## Instructions for the task:
Read the lines below. Copy out any that hold the string "Tiber".

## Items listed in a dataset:
::::

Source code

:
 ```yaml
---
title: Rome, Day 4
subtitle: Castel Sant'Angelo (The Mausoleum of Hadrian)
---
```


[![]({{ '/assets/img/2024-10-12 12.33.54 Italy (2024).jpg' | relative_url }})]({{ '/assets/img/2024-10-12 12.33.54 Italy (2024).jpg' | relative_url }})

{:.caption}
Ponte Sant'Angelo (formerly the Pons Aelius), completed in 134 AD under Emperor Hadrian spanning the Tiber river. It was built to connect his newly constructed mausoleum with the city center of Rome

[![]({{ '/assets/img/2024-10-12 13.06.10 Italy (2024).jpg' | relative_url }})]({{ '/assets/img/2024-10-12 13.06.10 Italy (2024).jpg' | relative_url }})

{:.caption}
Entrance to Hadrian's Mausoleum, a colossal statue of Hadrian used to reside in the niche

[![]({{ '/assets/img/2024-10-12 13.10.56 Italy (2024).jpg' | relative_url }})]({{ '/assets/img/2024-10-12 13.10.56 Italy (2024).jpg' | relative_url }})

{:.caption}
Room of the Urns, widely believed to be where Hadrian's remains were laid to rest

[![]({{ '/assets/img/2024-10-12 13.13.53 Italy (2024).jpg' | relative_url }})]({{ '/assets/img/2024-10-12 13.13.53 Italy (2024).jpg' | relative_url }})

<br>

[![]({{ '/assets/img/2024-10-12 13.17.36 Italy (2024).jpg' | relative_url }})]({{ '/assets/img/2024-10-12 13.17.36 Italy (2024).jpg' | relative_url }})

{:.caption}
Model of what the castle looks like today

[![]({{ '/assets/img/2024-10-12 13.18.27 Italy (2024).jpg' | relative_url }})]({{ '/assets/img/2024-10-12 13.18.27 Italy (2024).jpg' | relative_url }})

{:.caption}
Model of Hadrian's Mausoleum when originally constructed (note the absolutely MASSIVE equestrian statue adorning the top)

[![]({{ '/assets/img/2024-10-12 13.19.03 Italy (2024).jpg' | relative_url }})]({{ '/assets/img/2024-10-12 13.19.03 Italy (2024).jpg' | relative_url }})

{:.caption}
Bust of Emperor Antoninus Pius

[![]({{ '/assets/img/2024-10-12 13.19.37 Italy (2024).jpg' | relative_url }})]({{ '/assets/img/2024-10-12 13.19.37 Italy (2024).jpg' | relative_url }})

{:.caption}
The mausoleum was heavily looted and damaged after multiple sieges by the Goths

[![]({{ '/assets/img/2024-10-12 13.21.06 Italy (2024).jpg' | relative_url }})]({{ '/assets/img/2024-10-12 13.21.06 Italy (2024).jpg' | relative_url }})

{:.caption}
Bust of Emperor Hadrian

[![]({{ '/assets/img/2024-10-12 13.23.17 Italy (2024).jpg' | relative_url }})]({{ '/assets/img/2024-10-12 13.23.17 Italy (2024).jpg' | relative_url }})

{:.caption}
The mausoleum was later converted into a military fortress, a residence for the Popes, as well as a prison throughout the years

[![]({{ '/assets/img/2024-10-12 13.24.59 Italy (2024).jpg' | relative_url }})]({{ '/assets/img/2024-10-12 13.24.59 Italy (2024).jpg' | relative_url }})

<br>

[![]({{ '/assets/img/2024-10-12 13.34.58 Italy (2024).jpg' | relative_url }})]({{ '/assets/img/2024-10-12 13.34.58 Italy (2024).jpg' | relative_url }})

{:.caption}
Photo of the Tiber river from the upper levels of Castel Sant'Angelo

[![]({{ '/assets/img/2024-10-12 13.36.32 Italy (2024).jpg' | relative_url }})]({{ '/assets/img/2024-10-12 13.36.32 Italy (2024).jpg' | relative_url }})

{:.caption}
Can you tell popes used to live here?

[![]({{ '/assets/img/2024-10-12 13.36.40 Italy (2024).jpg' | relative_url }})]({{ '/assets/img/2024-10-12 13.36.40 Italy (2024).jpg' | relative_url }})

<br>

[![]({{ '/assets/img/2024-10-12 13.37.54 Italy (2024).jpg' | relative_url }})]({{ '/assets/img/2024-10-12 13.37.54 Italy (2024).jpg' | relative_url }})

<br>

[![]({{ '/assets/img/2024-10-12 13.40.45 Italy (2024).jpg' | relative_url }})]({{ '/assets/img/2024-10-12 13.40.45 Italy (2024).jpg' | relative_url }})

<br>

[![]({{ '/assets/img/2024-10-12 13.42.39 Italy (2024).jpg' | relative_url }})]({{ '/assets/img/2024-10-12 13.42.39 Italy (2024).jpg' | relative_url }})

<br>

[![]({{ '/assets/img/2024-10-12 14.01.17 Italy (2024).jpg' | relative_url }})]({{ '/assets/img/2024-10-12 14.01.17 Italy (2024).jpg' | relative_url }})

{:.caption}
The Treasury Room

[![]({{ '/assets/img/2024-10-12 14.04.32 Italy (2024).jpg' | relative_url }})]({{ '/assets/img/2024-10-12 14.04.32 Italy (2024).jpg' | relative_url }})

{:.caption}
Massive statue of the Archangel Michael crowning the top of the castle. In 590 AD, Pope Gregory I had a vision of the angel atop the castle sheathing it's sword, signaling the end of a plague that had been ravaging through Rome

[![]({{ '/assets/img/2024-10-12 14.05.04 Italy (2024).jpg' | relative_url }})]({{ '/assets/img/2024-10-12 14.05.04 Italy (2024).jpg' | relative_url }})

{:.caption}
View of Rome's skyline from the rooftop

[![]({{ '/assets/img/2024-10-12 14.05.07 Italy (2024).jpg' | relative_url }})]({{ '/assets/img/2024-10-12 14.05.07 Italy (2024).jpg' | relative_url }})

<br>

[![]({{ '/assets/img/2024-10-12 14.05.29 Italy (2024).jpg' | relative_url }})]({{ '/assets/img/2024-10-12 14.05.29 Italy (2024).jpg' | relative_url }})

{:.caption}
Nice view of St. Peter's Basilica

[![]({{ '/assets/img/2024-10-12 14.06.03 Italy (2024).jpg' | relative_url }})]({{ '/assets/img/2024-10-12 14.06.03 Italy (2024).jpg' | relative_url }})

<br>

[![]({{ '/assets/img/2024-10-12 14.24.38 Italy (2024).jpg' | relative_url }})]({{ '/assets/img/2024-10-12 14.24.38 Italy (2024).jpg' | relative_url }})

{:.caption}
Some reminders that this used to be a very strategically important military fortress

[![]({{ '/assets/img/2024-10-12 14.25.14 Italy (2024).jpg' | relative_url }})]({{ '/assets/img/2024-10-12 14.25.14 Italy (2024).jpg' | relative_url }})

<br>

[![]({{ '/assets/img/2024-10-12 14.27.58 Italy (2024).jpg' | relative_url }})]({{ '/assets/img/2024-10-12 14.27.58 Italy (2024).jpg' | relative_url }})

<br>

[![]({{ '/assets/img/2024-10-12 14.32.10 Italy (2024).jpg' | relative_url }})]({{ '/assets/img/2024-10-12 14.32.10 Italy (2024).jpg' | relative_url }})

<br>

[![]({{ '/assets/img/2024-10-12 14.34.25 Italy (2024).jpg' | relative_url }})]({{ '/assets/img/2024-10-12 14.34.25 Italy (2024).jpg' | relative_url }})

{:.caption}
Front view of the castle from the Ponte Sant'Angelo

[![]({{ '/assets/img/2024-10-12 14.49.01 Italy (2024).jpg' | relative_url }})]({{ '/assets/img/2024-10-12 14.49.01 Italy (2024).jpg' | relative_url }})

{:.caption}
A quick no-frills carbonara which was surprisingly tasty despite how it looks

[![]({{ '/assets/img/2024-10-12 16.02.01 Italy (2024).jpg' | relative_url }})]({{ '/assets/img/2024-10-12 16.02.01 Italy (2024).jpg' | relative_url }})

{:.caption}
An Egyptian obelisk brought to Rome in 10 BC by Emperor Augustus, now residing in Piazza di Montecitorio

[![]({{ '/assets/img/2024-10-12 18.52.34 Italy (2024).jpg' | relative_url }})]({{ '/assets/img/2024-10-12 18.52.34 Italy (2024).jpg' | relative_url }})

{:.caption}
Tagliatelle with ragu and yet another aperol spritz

::::

## Answer box:
Ponte Sant'Angelo (formerly the Pons Aelius), completed in 134 AD under Emperor Hadrian spanning the Tiber river. It was built to connect his newly constructed mausoleum with the city center of Rome
Photo of the Tiber river from the upper levels of Castel Sant'Angelo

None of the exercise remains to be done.